● LISTED ENTRIES

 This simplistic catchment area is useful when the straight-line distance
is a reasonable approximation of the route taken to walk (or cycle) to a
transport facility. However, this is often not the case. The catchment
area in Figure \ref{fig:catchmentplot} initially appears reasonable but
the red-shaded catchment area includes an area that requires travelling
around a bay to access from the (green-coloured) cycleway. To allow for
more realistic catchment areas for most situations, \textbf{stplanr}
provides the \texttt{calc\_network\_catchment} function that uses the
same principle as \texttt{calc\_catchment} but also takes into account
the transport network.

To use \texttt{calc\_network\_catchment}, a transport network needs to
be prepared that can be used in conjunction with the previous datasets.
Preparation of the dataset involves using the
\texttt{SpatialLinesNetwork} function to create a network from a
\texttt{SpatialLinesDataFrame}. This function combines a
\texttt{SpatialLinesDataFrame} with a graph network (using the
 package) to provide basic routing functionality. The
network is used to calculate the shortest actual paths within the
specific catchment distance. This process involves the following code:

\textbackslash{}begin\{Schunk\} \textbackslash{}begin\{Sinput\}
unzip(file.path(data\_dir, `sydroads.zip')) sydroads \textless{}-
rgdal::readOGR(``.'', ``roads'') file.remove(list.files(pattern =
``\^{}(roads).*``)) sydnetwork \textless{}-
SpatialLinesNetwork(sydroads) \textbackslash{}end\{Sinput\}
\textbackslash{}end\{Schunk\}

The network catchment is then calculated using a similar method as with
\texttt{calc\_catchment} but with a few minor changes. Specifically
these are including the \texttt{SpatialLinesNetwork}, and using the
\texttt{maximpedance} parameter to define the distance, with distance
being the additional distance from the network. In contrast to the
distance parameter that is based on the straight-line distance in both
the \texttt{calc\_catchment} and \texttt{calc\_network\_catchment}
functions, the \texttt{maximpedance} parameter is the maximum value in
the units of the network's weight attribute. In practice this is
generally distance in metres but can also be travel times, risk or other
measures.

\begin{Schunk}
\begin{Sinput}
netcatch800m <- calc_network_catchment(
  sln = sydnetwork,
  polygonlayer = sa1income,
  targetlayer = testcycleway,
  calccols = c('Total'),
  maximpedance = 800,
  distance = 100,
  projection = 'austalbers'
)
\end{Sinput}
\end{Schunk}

● EXERCISE
Retype the portion of the data above that starts on the line with "function combines a" and finishes on the line with "The network catchment", including both of those lines.

● WRITTEN ANSWER
\texttt{SpatialLinesDataFrame}. This function combines a
\texttt{SpatialLinesDataFrame} with a graph network (using the
 package) to provide basic routing functionality. The
network is used to calculate the shortest actual paths within the
specific catchment distance. This process involves the following code:

\textbackslash{}begin\{Schunk\} \textbackslash{}begin\{Sinput\}
unzip(file.path(data\_dir, `sydroads.zip')) sydroads \textless{}-
rgdal::readOGR(``.'', ``roads'') file.remove(list.files(pattern =
``\^{}(roads).*``)) sydnetwork \textless{}-
SpatialLinesNetwork(sydroads) \textbackslash{}end\{Sinput\}
\textbackslash{}end\{Schunk\}

The network catchment is then calculated using a similar method as with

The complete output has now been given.